This past Sunday's Gospel reading was one that definitely hit home for me, but also one that I feel many of us struggle with.
Fraternal correction is an act of charity (CCC 1829), in which we call a brother or sister in Christ, who has fallen into serious sin, back to the way of the Gospel. It is a responsibility that we have to help lead our brothers and sisters in Christ to Heaven.
During the homily the priest gave a humourous yet beautiful story.
A mother in India was struggling with her young son who was always overeating on sweets. She knew this was bad for his health and wanted to get him to stop, but nothing seemed to work. She felt that maybe if she brought the boy to see Ghandi and he told him to stop eating so many sweets, the boy would listen. She went and Ghandi told her to come back with the boy in two weeks.

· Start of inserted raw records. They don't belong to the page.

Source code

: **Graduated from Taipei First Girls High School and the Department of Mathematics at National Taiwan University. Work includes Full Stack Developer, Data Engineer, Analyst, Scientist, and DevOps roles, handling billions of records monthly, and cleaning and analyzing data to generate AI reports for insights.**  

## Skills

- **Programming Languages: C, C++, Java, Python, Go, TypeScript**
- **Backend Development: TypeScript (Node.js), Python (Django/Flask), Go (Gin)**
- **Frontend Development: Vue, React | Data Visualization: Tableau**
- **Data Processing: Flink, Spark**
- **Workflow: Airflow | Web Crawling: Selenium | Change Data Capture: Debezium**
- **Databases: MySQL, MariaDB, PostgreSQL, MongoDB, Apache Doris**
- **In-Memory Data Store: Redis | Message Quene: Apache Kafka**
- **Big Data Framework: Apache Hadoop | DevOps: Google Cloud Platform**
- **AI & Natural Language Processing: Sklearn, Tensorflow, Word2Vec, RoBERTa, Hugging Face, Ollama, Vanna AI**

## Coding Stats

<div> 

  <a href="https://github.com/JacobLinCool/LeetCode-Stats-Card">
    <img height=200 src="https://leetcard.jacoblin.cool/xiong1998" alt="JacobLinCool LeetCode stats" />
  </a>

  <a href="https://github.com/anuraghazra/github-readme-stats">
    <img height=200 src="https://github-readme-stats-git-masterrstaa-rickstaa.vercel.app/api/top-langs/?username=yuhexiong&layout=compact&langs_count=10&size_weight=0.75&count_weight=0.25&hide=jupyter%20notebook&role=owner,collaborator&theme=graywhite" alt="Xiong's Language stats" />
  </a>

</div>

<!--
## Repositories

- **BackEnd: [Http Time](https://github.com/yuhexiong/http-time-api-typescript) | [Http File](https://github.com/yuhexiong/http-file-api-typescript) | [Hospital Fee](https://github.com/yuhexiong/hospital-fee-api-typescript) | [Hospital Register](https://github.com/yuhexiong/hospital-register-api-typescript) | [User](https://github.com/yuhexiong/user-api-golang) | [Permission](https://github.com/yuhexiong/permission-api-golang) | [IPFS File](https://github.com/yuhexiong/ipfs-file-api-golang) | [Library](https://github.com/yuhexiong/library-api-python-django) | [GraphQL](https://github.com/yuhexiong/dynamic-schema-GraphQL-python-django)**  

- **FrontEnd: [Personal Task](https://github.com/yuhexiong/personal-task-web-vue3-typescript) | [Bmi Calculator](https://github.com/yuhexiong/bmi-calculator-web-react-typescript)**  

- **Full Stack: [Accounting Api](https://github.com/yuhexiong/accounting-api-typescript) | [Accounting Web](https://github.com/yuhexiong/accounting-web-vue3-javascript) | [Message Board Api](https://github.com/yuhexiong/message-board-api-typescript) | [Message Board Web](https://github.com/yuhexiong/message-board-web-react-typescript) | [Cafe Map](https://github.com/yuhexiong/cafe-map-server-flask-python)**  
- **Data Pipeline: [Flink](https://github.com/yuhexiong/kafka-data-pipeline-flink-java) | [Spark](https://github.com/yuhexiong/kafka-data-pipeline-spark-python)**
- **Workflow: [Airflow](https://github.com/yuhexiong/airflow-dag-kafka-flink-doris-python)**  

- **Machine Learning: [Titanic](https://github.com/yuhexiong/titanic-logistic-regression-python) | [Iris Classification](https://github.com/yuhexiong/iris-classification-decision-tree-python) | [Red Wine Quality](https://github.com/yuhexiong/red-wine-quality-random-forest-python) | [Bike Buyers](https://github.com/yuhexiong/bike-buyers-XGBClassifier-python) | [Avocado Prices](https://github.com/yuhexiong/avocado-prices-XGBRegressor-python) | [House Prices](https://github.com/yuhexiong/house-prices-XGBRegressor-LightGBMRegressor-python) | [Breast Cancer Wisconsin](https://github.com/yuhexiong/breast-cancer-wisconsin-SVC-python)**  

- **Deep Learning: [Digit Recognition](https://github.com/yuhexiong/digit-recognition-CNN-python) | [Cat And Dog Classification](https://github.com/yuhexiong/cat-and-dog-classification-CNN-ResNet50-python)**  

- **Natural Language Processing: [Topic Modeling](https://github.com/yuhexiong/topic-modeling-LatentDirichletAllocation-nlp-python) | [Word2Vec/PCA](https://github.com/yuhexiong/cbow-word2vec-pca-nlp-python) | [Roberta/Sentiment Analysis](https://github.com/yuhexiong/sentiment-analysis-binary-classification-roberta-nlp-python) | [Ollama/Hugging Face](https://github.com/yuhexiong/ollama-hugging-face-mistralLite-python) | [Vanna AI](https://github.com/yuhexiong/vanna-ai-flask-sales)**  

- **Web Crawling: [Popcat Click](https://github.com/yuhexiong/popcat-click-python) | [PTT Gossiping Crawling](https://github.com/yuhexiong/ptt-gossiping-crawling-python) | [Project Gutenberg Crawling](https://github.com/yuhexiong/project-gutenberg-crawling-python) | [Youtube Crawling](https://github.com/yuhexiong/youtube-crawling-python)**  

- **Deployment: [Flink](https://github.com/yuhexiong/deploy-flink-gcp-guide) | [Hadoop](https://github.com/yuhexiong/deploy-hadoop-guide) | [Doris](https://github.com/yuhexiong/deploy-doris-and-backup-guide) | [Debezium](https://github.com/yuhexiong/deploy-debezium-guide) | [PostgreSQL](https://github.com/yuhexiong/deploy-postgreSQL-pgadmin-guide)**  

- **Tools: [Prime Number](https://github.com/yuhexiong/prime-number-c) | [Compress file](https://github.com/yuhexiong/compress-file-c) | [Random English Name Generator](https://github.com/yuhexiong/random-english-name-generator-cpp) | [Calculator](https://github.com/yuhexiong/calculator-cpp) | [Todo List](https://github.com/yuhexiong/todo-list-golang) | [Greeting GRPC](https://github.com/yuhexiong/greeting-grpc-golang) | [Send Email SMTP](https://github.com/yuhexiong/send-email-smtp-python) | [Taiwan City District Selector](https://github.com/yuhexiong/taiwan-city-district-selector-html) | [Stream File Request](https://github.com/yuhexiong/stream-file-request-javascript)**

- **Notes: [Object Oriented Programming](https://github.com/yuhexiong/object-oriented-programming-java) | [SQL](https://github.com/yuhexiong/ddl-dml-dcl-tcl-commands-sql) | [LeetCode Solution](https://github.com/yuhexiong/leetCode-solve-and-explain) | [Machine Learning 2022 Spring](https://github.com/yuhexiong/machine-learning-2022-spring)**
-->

They returned in two weeks and Ghandi asked the boy to stop overeating on sweets. To her surprise the boy accepted and promised to stop. The mother approached Ghandi afterwards and asked, "Why couldn't you have asked him this two weeks ago? Why make me make this trip twice?"
Ghandi answered, "Two weeks ago I ate too many sweets."
I chuckled when I heard the ending to the story but at the same time I feel it brings a very important aspect that we tend to miss when it comes to correcting our brothers and sister's in Christ.
Do we strive to correct our own lives first? It is soo easy to see where a friend or family member has gone wrong because we look at their lives from a third perspective. Because of this, many times we fail to see our own shortcomings and choose to focus on the shortcomings of those around us.
Doing this self-check doesn't make us better equipped or in a higher place, but what it does is make us more humble. It reminds us that we too need correction once in a while and helps us approach our brothers and sisters in Christ through love and honesty.